Even seasoned gardeners have at least one difficult area in the landscape where no plants survive. Whether it is around a trash can storage area or in a shallow space surrounding a tree, understanding the appropriate plant material for bare, problematic areas can bring new life to the lawn and garden.
“Education is key to understanding tough conditions and which plants are best suited,” says Fran Hopkins, founder of the Stepables brand of creeping perennials. “Plant choices for tricky areas are hard if you don’t know what works best, and where.” Plants will thrive and improve aesthetics when planted in the proper environments.
Plant brand experts such as Hopkins and Jim Berry, co-owner of J. Berry Nursery, a company that cultivates plant material trialed with exacting performance standards, work each year to produce solution plants and educate homeowners on how specific varieties can eliminate landscape woes. “Our nursery’s staff members understand the investments that go into making a landscapes beautiful, including the especially difficult areas,” says Berry. “Therefore, we strive to offer superior plants that flourish and are hardy.”
According to Hopkins and Berry, understanding a landscape’s problematic conditions and knowing about robust plant varieties for each is crucial for a successful garden. These tips can grow a green thumb on most any homeowner.
How-to Tip: Downright Diverse
The first thing a homeowner should keep in mind when tackling a small outdoor space is that traditional design elements mimic one another. However, dramatic appeal can be heightened in a way that does not overwhelm small areas or cause maintenance.
Using plants with varied heights, colors and textures will draw the eye throughout a petite garden just like larger landscapes. Yet the effect will be diversity that makes the space appear expanded. Consider the use of a low-growing groundcover such as Stepable’s Isotoma ‘Blue Star Creeper’ to maximize interest close to, and spreading across, the ground. Combine this with taller shrubs like J. Berry Nursery’s ‘Deja Bloom’ Hydrangea around the space’s edges to create a sense of place and depth in the center.

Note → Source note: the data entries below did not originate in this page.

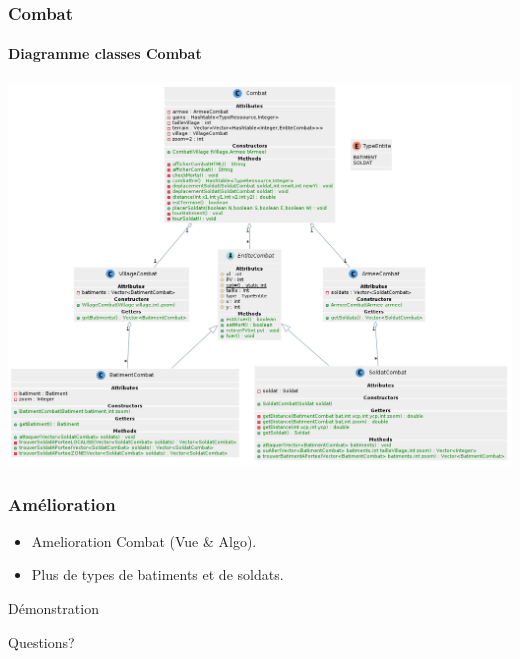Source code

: \documentclass{beamer}
\begin{document}
    \begin{frame}
        \frametitle{Combat}
        \framesubtitle{Diagramme classes Combat}
        \begin{center}
            \includegraphics[scale=0.2]{images/ClassesCombat.png}
        \end{center}
    \end{frame}

    \begin{frame}
        \frametitle{Amélioration}
        \begin{itemize}
            \item Amelioration Combat (Vue \& Algo).
            \item Plus de types de batiments et de soldats.
        \end{itemize}
    \end{frame}

    \begin{frame}
        \begin{center}
           Démonstration 
        \end{center}
    \end{frame}

    \begin{frame}
        \begin{center}
            Questions?
        \end{center}
    \end{frame}
\end{document}
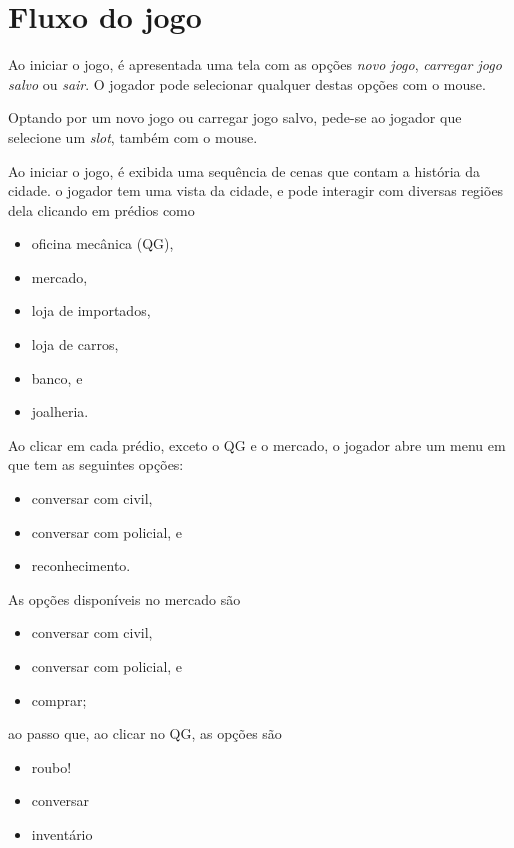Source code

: \section{Fluxo do jogo}\label{fluxo-jogo}

Ao iniciar o jogo, é apresentada uma tela com as opções \emph{novo jogo}, \emph{carregar jogo salvo} ou \emph{sair}. O jogador pode selecionar qualquer destas opções com o mouse.

Optando por um novo jogo ou carregar jogo salvo, pede-se ao jogador que selecione um \emph{slot}, também com o mouse.

Ao iniciar o jogo, é exibida uma sequência de cenas que contam a história da cidade. o jogador tem uma vista da cidade, e pode interagir com diversas regiões dela clicando em prédios como
\begin{itemize}
\item oficina mecânica (QG),
\item mercado,
\item loja de importados,
\item loja de carros,
\item banco, e
\item joalheria.
\end{itemize}

Ao clicar em cada prédio, exceto o QG e o mercado, o jogador abre um menu em que tem as seguintes opções:
\begin{itemize}
\item conversar com civil,
\item conversar com policial, e
\item reconhecimento.
\end{itemize}

As opções disponíveis no mercado são
\begin{itemize}
\item conversar com civil,
\item conversar com policial, e
\item comprar;
\end{itemize}
ao passo que, ao clicar no QG, as opções são
\begin{itemize}
\item roubo!
\item conversar
\item inventário
\end{itemize}

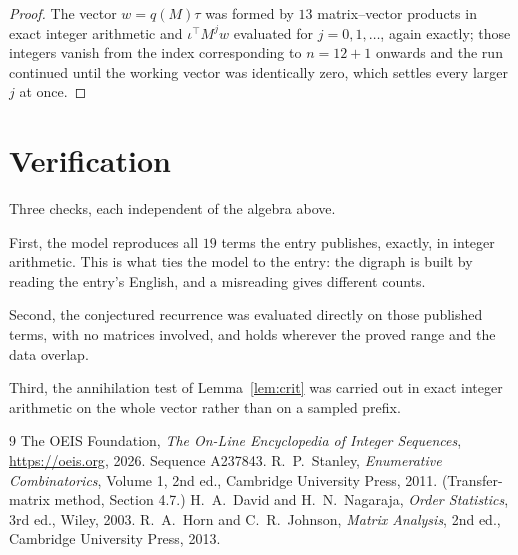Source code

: \documentclass[11pt,a4paper]{article}
\theoremstyle{plain}
\theoremstyle{definition}
\begin{document}
\begin{proof}
The vector $w=q(M)\tau$ was formed by $13$ matrix--vector products in exact integer
arithmetic and $\iota^{\!\top}M^{j}w$ evaluated for $j=0,1,\dots$, again exactly; those
integers vanish from the index corresponding to $n=12+1$ onwards and the run continued
until the working vector was identically zero, which settles every larger $j$ at once.
\end{proof}

\section{Verification}

Three checks, each independent of the algebra above.

First, the model reproduces all $19$ terms the entry publishes, exactly, in integer
arithmetic. This is what ties the model to the entry: the digraph is built by reading the
entry's English, and a misreading gives different counts.

Second, the conjectured recurrence was evaluated directly on those published terms, with no
matrices involved, and holds wherever the proved range and the data overlap.

Third, the annihilation test of Lemma~\ref{lem:crit} was carried out in exact integer
arithmetic on the whole vector rather than on a sampled prefix.

\begin{thebibliography}{9}
 The OEIS Foundation, \emph{The On-Line Encyclopedia of Integer
Sequences}, \url{https://oeis.org}, 2026. Sequence A237843.
 R.~P.~Stanley, \emph{Enumerative Combinatorics}, Volume 1, 2nd ed.,
Cambridge University Press, 2011. (Transfer-matrix method, Section 4.7.)
 H.~A.~David and H.~N.~Nagaraja, \emph{Order Statistics}, 3rd ed., Wiley,
2003.
 R.~A.~Horn and C.~R.~Johnson, \emph{Matrix Analysis}, 2nd ed., Cambridge
University Press, 2013.
\end{thebibliography}
\end{document}

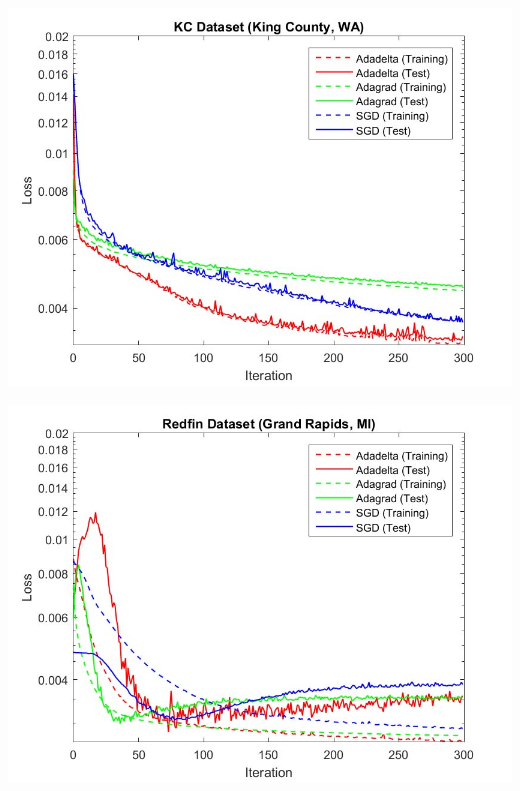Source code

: \documentclass[10pt]{article}
\begin{document}
\begin{multicols}{2}
		\begin{center}
			\captionsetup{type=figure}
			\includegraphics[scale=0.27]{NeuralNet/fig_nn_04} \\
			\label{fig:fig_nn_result3}
		\end{center}
	
		\begin{center}
            \captionsetup{type=figure}
			\includegraphics[scale=0.27]{NeuralNet/fig_nn_03} \\
			\label{fig:fig_nn_result2}
		\end{center}
	

\end{multicols}
\end{document}
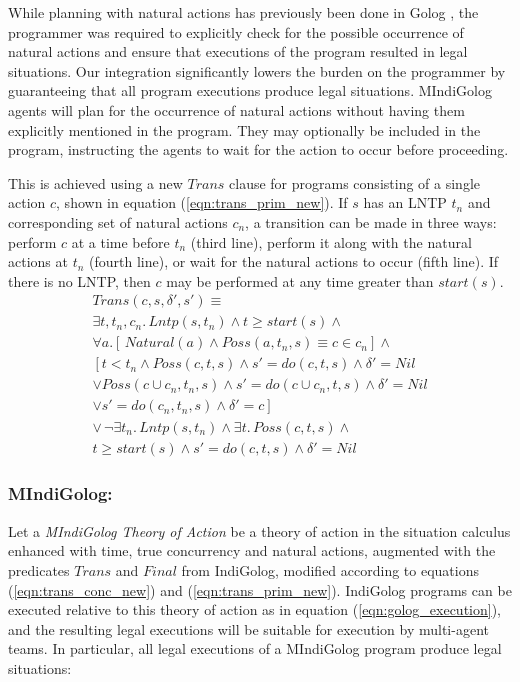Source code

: \documentclass[letterpaper]{article}
\begin{document}
While planning with natural actions has previously been done in Golog
\cite{pirri00planning_nat_acts}, the programmer
was required to explicitly check for the possible occurrence of natural
actions and ensure that executions of the program resulted in legal
situations. Our integration significantly lowers the burden on the
programmer by guaranteeing that all program executions produce legal
situations.
MIndiGolog agents will plan for the occurrence of natural actions
without having them explicitly mentioned in the program.  They may
optionally be included in the program, instructing the agents to wait for
the action to occur before proceeding.

This is achieved using a new $Trans$ clause for programs consisting of a single
action $c$, shown in equation (\ref{eqn:trans_prim_new}).
If $s$ has an LNTP $t_n$ and corresponding
set of natural actions $c_n$, a transition can be made in three ways:
perform $c$ at a time before $t_n$ (third line), perform it along with
the natural actions at $t_n$ (fourth line), or wait for the natural
actions to occur (fifth line).  If there is no LNTP, then $c$ may be
performed at any time greater than $start(s)$.
\begin{multline}
\label{eqn:trans_prim_new}
Trans(c,s,\delta',s')\equiv \\
  \exists t,t_n,c_n.\,Lntp(s,t_n) \wedge t\geq start(s) \wedge\\
      \forall a.\left[\,Natural(a)\wedge Poss(a,t_n,s)\equiv c\in c_n\right]\wedge\\
      \left[ t<t_n\wedge Poss(c,t,s)\wedge s'=do(c,t,s)\wedge \delta'=Nil\right.\\
            \vee Poss(c\cup c_n,t_n,s)\wedge s'=do(c\cup c_n,t,s)\wedge \delta'=Nil\\
            \vee \left.s'=do(c_n,t_n,s)\wedge \delta'=c\right]\\
  \vee\,\neg\exists t_{n}.\,Lntp(s,t_{n})\wedge\exists t.\,Poss(c,t,s)\wedge\\
  t\geq start(s)\wedge s'=do(c,t,s)\wedge\delta'=Nil
\end{multline}

\subsubsection{MIndiGolog:}
Let a \emph{MIndiGolog Theory of Action} be a theory
of action in the situation calculus enhanced with time, true concurrency and
natural actions, augmented with the predicates $Trans$ and $Final$ from
IndiGolog, modified according to equations (\ref{eqn:trans_conc_new}) and
(\ref{eqn:trans_prim_new}).
IndiGolog programs can be executed relative to this
theory of action as in equation (\ref{eqn:golog_execution}),
and the resulting legal
executions will be suitable for execution by multi-agent teams.
In particular, all legal executions of a MIndiGolog
program produce legal situations:
\end{document}
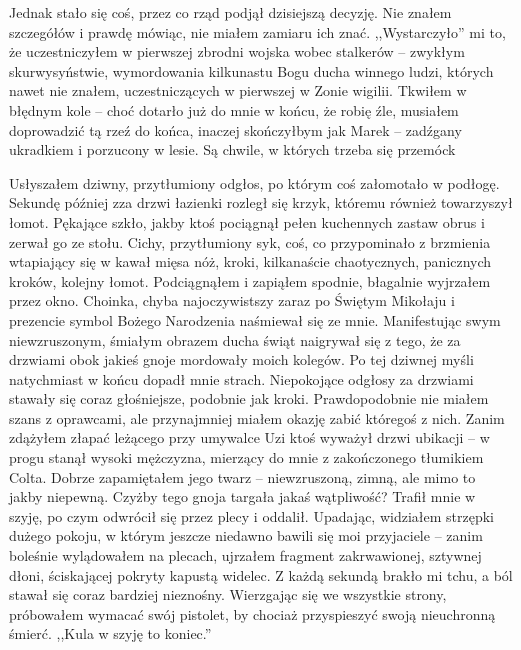 \documentclass[../MAIN.tex]{subfiles}
\begin{document}
Jednak stało się coś, przez co rząd podjął dzisiejszą decyzję. Nie znałem szczegółów i prawdę mówiąc, nie miałem zamiaru ich znać. ,,Wystarczyło'' mi to, że uczestniczyłem w pierwszej zbrodni wojska wobec stalkerów -- zwykłym skurwysyństwie, wymordowania kilkunastu Bogu ducha winnego ludzi, których nawet nie znałem, uczestniczących w pierwszej w Zonie wigilii.
Tkwiłem w błędnym kole -- choć dotarło już do mnie w końcu, że robię źle, musiałem doprowadzić tą rzeź do końca, inaczej skończyłbym jak Marek -- zadźgany ukradkiem i porzucony w lesie.
Są chwile, w których trzeba się przemóc\3k


Usłyszałem dziwny, przytłumiony odgłos, po którym coś załomotało w podłogę. Sekundę później zza drzwi łazienki rozległ się krzyk, któremu również towarzyszył łomot. Pękające szkło, jakby ktoś pociągnął pełen kuchennych zastaw obrus i zerwał go ze stołu. Cichy, przytłumiony syk, coś, co przypominało z brzmienia wtapiający się w kawał mięsa nóż, kroki, kilkanaście chaotycznych, panicznych kroków, kolejny łomot.
Podciągnąłem i zapiąłem spodnie, błagalnie wyjrzałem przez okno.
Choinka, chyba najoczywistszy zaraz po Świętym Mikołaju i prezencie symbol Bożego Narodzenia naśmiewał się ze mnie. Manifestując swym niewzruszonym, śmiałym obrazem ducha świąt naigrywał się z tego, że za drzwiami obok jakieś gnoje mordowały moich kolegów.
Po tej dziwnej myśli natychmiast w końcu dopadł mnie strach. Niepokojące odgłosy za drzwiami stawały się coraz głośniejsze, podobnie jak kroki. Prawdopodobnie nie miałem szans z oprawcami, ale przynajmniej miałem okazję zabić któregoś z nich.
Zanim zdążyłem złapać leżącego przy umywalce Uzi ktoś wyważył drzwi ubikacji -- w progu stanął wysoki mężczyzna, mierzący do mnie z zakończonego tłumikiem Colta. Dobrze zapamiętałem jego twarz -- niewzruszoną, zimną, ale mimo to jakby niepewną.
Czyżby tego gnoja targała jakaś wątpliwość?
Trafił mnie w szyję, po czym odwrócił się przez plecy i oddalił. Upadając, widziałem strzępki dużego pokoju, w którym jeszcze niedawno bawili się moi przyjaciele -- zanim boleśnie wylądowałem na plecach, ujrzałem fragment zakrwawionej, sztywnej dłoni, ściskającej pokryty kapustą widelec.
Z każdą sekundą brakło mi tchu, a ból stawał się coraz bardziej nieznośny. Wierzgając się we wszystkie strony, próbowałem wymacać swój pistolet, by chociaż przyspieszyć swoją nieuchronną śmierć.
,,Kula w szyję to koniec.''
\end{document}
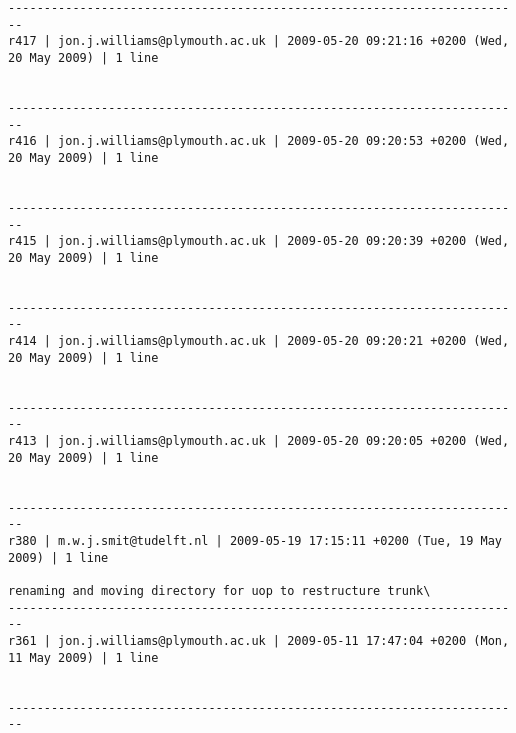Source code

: \documentclass[9]{report}
\begin{document}
\begin{description}
\begin{verbatim}
------------------------------------------------------------------------
r417 | jon.j.williams@plymouth.ac.uk | 2009-05-20 09:21:16 +0200 (Wed, 20 May 2009) | 1 line


------------------------------------------------------------------------
r416 | jon.j.williams@plymouth.ac.uk | 2009-05-20 09:20:53 +0200 (Wed, 20 May 2009) | 1 line


------------------------------------------------------------------------
r415 | jon.j.williams@plymouth.ac.uk | 2009-05-20 09:20:39 +0200 (Wed, 20 May 2009) | 1 line


------------------------------------------------------------------------
r414 | jon.j.williams@plymouth.ac.uk | 2009-05-20 09:20:21 +0200 (Wed, 20 May 2009) | 1 line


------------------------------------------------------------------------
r413 | jon.j.williams@plymouth.ac.uk | 2009-05-20 09:20:05 +0200 (Wed, 20 May 2009) | 1 line


------------------------------------------------------------------------
r380 | m.w.j.smit@tudelft.nl | 2009-05-19 17:15:11 +0200 (Tue, 19 May 2009) | 1 line

renaming and moving directory for uop to restructure trunk\
------------------------------------------------------------------------
r361 | jon.j.williams@plymouth.ac.uk | 2009-05-11 17:47:04 +0200 (Mon, 11 May 2009) | 1 line


------------------------------------------------------------------------


\end{verbatim}
\end{description}
\end{document}
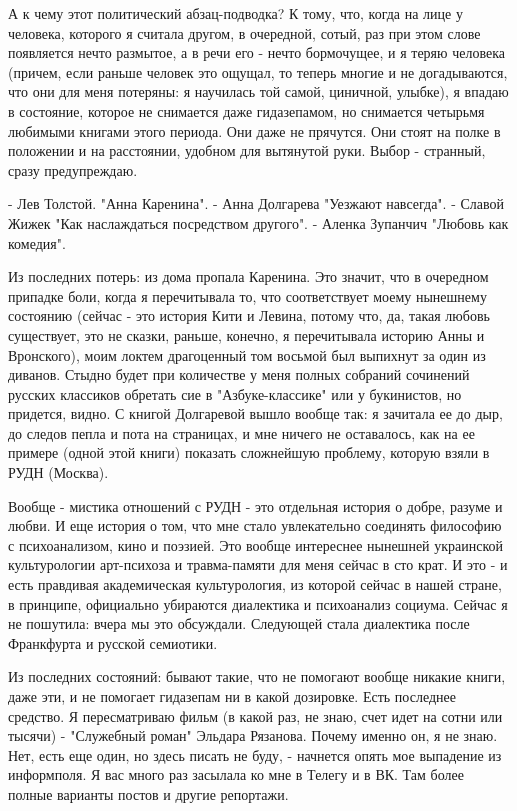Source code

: А к чему этот политический абзац-подводка? К тому, что, когда на лице у
человека, которого я считала другом, в очередной, сотый, раз при этом слове
появляется нечто размытое, а в речи его - нечто бормочущее, и я теряю человека
(причем, если раньше человек это ощущал, то теперь многие и не догадываются,
что они для меня потеряны: я научилась той самой, циничной, улыбке), я впадаю в
состояние, которое не снимается даже гидазепамом, но снимается четырьмя
любимыми книгами этого периода. Они даже не прячутся. Они стоят на полке в
положении и на расстоянии, удобном для вытянутой руки. Выбор - странный, сразу
предупреждаю. 

- Лев Толстой. "Анна Каренина".
- Анна Долгарева "Уезжают навсегда". 
- Славой Жижек "Как наслаждаться посредством другого".
- Аленка Зупанчич "Любовь как комедия".

Из последних потерь: из дома пропала Каренина. Это значит, что в очередном
припадке боли, когда я перечитывала то, что соответствует моему нынешнему
состоянию (сейчас - это история Кити и Левина, потому что, да, такая любовь
существует, это не сказки, раньше, конечно, я перечитывала историю Анны и
Вронского), моим локтем  драгоценный том восьмой был выпихнут за один из
диванов. Стыдно будет при количестве у меня полных собраний сочинений русских
классиков обретать сие в "Азбуке-классике" или у букинистов, но придется,
видно. С книгой Долгаревой вышло вообще так: я зачитала ее до дыр, до следов
пепла и пота на страницах, и мне ничего не оставалось, как на ее примере (одной
этой книги) показать сложнейшую проблему, которую взяли в РУДН (Москва).

Вообще - мистика отношений с РУДН - это отдельная история о добре, разуме и
любви. И еще история о том, что мне стало увлекательно соединять философию с
психоанализом, кино и поэзией. Это вообще интереснее нынешней украинской
культурологии арт-психоза и травма-памяти для меня сейчас в сто крат. И это - и
есть правдивая академическая культурология, из которой сейчас в нашей стране, в
принципе, официально убираются диалектика и психоанализ социума. Сейчас я не
пошутила: вчера мы это обсуждали. Следующей стала диалектика после Франкфурта и
русской семиотики. 

Из последних состояний: бывают такие, что не помогают вообще никакие книги,
даже эти, и не помогает гидазепам ни в какой дозировке. Есть последнее
средство. Я пересматриваю фильм (в какой раз, не знаю, счет идет на сотни или
тысячи) - "Служебный роман" Эльдара Рязанова. Почему именно он, я не знаю. Нет,
есть еще один, но здесь писать не буду, - начнется опять мое выпадение из
информполя. Я вас много раз засылала ко мне в Телегу и в ВК. Там более полные
варианты постов и другие репортажи.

The use of creeping perennials also provides a low plane, allowing other, larger plants to be used in layers. “A bed or border with a mixture of plant shapes and sizes gives an appearance of multiplicity,” says Berry. “Try pairing broader or wider plants with ones that are known for being compact such as ‘Petite Rouge’ Photinia, the most compact photinia ideal for small spaces or mass plantings.” Ultimately, the goal is striking balance of color and form.
How-to Tip: Compare and Combine
Areas in the landscape overrun with trees and shrubs can cause homeowners frustrating maintenance issues. When areas are planted without regard to this, plants can quickly overwhelm a homeowner. Combining plants with comparable growing attributes can lead to less work later.
“Some plants and types of turf grow more quickly than others. Lawn mower use and weeding can be exhausting,” says Hopkins. “Creeping perennials like Sagina ‘Aurea’ Scotch Moss and Sedum ‘John Creech’ make a great pair and act as alternatives to traditional turf because they naturally inhibit weeds.” They can also be planted instead of turf.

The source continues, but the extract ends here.